External Data Ingestion — Proposal
Status: Proposed · May 2026
Scrape Kick/Twitch/X (and inbound webhooks from Kick, Sumsub) once from a single tier, fan out the resulting domain events to both stage and production environments, and keep all metrics in the shared ClickHouse so dashboards work the same way for both envs.
Nothing implemented yet.

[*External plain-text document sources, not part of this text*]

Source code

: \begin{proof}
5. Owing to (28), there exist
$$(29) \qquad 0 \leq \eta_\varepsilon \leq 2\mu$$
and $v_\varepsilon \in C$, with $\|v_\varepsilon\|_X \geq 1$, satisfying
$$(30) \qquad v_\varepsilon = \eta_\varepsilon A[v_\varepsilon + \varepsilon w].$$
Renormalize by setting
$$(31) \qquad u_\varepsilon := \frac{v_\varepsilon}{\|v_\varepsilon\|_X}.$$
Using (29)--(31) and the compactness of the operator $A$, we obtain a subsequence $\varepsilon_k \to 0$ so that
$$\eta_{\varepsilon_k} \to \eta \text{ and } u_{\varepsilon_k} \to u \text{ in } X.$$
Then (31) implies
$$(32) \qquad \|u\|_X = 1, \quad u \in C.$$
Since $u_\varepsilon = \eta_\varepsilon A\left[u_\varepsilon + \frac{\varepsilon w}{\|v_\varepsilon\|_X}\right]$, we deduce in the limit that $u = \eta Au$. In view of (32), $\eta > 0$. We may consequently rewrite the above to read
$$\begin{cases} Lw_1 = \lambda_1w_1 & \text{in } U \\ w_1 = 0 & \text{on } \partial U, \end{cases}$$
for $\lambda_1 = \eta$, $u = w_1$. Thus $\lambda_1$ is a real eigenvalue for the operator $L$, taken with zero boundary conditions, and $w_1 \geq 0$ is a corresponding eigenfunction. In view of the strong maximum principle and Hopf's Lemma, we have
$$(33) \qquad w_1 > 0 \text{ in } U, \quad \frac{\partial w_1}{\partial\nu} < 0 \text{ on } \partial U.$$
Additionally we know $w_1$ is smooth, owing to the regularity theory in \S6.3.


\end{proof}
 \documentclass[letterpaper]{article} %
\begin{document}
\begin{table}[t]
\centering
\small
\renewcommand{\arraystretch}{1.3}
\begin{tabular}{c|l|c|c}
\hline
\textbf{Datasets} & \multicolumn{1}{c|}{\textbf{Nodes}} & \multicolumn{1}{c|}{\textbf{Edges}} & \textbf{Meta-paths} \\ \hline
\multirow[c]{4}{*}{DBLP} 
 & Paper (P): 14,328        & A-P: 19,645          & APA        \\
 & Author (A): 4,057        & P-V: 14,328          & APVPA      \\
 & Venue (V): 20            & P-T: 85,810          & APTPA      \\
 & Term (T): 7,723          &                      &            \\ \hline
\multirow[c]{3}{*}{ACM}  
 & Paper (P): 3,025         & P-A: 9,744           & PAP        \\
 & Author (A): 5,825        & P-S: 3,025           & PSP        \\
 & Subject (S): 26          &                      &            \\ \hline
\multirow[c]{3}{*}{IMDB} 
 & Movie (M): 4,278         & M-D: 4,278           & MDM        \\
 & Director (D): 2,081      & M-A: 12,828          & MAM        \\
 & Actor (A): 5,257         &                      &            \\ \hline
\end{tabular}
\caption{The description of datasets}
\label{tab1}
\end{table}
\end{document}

Architecture, schemas, and rollout plan only.
Problem
Once the production tier comes up (see Streamer App — Production Launch) we will have two complete app stacks — stage and production namespaces — each running their own copy of:
- Kick OAuth-token-refresh polling
- Kick viewer polling (every minute, per active streamer)
- Kick follower polling (every minute, due streamers)
- Kick channel-name resolution + Kick event subscriptions (
/v1/events/subscriptions) - Kick webhook receivers (
/wh/kick) - Kick chat export (hourly)
- X follower polling (hourly)
- Sumsub webhook receivers (
/wh/sumsub) - Sumsub applicant lookups on PoA approval
- Trust-score refresh (daily)
- Sheets streamer sync (hourly)
- ClickHouse backfills
That works against four real constraints:
- External rate limits. Kick's public API allows ~few-hundred req/min per token. We already burn most of that on the per-streamer-per-minute viewer poll. Doubling the call volume puts us at risk of getting rate-limited or banned.
- External webhook configuration. Kick / Sumsub register one callback URL per app. We'd either duplicate apps (
wh.verifluence.io+wh.stage.verifluence.io, two Kick OAuth apps) or one env doesn't see the events. - Proxy / scraper costs.
SCRAPEDO_TOKENandSCRAPER_API_KEYare paid services billed per request — duplicating that traffic doubles the bill. - State drift. Stage and production each polling at independent cron offsets would record different viewer counts for the same stream. Bug repro in stage stops matching reality in production.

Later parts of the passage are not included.